Effects of Chronic Heart Failure on the Capacity of Glucagon to Enhance Contractility and Adenyl Cyclase Activity of Human Papillary Muscles

Abstract

Glucagon has a positive inotropic effect in normal hearts but is ineffective in animals with chronic cardiac failure. To assess directly the influence of glucagon on the human myocardium, we measured contractility and activation of adenyl cyclase, the enzyme thought to mediate the inotropic action of glucagon, in left ventricular papillary muscles obtained from 12 patients at mitral valve replacement. On the basis of preoperative ventricular end-diastolic pressures and cardiac output (independent of papillary muscle data) patients were classified in three groups: normal, cardiac failure, and condition indeterminate. Concentration-response curves showed that glucagon caused a mean rise of 11% in peak papillary muscle tension and a rise of 12% in peak rate of tension development in the normal patients; myocardial adenyl cyclase activity from each normal patient rose after glucagon (average, 84%).

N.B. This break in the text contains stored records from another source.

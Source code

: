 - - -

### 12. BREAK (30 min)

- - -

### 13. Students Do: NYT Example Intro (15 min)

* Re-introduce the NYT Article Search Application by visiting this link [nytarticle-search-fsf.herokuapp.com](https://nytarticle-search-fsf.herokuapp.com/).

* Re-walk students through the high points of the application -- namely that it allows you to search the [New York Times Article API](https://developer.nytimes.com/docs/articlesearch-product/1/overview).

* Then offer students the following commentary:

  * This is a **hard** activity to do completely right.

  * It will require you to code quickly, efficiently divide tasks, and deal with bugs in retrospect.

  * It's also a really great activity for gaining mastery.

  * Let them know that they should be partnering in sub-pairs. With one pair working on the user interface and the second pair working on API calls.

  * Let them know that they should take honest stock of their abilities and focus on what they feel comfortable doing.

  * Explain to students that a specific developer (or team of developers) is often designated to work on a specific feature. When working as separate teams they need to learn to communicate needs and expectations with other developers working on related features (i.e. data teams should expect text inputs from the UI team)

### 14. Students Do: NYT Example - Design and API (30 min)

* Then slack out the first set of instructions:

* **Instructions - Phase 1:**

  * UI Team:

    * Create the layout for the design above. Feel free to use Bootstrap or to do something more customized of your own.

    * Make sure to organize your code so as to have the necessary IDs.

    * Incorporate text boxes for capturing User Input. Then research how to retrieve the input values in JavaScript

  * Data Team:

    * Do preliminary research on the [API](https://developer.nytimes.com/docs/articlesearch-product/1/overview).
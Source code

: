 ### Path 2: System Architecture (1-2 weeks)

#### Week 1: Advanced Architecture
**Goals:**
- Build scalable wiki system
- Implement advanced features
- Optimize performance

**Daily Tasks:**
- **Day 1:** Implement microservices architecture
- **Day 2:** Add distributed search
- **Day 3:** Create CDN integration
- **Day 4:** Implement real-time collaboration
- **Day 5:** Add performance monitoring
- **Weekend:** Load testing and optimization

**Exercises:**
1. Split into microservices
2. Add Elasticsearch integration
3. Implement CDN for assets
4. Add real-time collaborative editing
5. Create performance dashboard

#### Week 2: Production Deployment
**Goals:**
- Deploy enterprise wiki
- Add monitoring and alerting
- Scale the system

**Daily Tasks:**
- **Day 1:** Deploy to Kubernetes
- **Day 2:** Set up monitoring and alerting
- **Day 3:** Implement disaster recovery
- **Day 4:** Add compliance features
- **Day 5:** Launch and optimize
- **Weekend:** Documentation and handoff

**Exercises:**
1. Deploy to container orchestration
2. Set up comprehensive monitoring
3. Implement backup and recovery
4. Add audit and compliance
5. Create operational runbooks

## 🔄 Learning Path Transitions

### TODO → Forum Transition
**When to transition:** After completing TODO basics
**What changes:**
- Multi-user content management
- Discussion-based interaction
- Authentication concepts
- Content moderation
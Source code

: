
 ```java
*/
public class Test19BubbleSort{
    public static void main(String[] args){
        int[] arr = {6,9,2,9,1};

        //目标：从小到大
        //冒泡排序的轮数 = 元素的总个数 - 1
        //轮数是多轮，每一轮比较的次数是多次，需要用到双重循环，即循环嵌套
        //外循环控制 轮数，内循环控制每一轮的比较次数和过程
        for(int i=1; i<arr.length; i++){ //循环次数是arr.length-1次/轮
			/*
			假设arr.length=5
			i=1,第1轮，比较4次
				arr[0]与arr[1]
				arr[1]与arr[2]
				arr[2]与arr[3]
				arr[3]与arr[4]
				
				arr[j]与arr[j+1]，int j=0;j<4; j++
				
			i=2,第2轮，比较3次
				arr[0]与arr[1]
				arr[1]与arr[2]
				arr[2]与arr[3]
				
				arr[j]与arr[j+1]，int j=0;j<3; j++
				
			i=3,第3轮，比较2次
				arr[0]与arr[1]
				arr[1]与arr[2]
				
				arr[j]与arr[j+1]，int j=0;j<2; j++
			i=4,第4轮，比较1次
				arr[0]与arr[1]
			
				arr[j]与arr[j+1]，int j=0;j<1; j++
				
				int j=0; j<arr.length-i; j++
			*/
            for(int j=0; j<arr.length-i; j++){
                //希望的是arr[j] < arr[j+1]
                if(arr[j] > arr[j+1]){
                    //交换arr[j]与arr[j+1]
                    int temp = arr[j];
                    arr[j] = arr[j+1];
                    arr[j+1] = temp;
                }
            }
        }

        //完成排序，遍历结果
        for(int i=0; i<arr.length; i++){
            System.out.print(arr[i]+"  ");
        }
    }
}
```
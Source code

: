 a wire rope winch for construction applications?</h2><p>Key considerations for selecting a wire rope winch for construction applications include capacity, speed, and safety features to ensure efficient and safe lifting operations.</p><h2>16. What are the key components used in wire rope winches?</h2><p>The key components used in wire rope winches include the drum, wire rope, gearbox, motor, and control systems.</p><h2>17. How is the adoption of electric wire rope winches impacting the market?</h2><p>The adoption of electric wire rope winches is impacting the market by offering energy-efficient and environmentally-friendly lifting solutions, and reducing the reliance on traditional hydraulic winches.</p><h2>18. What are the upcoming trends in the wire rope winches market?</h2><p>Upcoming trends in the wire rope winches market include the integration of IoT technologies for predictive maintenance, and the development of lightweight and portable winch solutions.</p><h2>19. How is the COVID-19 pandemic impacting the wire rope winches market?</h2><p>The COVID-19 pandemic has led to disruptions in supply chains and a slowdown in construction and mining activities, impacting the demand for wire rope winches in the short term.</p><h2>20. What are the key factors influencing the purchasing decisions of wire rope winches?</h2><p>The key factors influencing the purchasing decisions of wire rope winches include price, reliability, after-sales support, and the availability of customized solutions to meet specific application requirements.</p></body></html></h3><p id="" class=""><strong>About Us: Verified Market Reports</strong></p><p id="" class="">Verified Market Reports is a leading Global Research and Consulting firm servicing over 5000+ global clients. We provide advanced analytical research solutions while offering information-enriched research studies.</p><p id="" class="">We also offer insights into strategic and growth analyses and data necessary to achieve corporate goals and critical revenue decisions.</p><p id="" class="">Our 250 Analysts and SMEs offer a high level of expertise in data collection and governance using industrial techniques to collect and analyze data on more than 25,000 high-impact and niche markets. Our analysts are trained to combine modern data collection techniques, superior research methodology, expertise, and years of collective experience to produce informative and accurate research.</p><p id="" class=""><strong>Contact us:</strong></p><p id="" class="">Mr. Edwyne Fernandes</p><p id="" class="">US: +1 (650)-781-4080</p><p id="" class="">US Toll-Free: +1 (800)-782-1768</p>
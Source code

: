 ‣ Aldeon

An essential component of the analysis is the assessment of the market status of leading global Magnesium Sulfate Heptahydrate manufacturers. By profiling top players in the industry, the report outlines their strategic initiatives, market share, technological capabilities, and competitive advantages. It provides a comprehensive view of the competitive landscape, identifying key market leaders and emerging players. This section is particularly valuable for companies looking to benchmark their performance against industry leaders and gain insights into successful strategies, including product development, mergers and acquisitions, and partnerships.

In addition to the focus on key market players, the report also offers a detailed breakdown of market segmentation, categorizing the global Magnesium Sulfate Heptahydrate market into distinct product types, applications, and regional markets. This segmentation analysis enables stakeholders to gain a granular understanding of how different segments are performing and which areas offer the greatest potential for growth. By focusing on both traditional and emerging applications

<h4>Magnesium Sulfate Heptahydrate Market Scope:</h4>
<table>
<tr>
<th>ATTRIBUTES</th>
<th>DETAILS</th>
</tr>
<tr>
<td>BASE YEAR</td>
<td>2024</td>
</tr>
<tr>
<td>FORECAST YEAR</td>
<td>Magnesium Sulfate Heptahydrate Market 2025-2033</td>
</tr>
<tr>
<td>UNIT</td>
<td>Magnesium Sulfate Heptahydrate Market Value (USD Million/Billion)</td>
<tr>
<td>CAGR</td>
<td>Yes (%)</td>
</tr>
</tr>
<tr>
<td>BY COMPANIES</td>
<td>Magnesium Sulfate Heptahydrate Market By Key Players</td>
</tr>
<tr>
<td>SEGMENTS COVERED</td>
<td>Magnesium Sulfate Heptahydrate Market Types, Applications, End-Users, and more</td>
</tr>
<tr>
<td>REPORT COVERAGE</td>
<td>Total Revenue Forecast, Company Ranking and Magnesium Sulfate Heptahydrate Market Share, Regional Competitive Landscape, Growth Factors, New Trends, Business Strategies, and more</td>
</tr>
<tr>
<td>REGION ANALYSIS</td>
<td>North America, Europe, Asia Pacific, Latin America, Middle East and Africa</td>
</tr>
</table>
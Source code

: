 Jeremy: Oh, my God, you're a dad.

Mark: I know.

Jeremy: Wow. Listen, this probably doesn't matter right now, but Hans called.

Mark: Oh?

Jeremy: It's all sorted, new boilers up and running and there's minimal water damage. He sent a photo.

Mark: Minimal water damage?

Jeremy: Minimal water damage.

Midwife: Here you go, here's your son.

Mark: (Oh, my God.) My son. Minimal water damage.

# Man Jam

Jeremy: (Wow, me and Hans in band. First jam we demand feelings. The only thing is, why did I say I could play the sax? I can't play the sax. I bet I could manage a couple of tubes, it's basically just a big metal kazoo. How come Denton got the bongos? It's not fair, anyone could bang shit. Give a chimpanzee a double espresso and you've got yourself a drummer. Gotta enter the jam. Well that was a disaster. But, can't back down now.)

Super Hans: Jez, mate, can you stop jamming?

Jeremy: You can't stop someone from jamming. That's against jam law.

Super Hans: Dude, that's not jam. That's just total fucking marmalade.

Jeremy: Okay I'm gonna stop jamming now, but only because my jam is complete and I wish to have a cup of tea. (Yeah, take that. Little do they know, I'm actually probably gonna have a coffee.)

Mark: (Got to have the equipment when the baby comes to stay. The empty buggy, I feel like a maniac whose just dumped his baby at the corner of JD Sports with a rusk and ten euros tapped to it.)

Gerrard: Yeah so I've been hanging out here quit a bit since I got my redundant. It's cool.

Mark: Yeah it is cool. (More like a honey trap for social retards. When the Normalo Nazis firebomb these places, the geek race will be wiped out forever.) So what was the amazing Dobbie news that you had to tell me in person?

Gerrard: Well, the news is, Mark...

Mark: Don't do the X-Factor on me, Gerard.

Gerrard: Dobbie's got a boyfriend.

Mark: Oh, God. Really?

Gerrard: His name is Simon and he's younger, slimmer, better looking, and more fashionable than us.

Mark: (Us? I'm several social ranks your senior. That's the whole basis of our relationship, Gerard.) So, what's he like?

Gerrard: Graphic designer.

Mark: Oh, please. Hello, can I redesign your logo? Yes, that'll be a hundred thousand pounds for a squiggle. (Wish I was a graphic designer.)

In the papillary muscles of the patients with cardiac failure, glucagon did not augment either tension or adenyl cyclase activity. In contrast, contractility and adenyl cyclase activity increased after norepinephrine in both normal patients and those with cardiac failure. The indeterminate group had two patients whose papillary muscles responded to glucagon and two whose papillary muscles did not respond. Thus, direct study of human papillary muscles shows that chronic cardiac failure is uniformly associated with complete loss of the normal enhancement of contractility and associated activation of adenyl cyclase after glucagon. This perhaps explains the inefficacy of this drug in treating patients with chronic cardiac failure.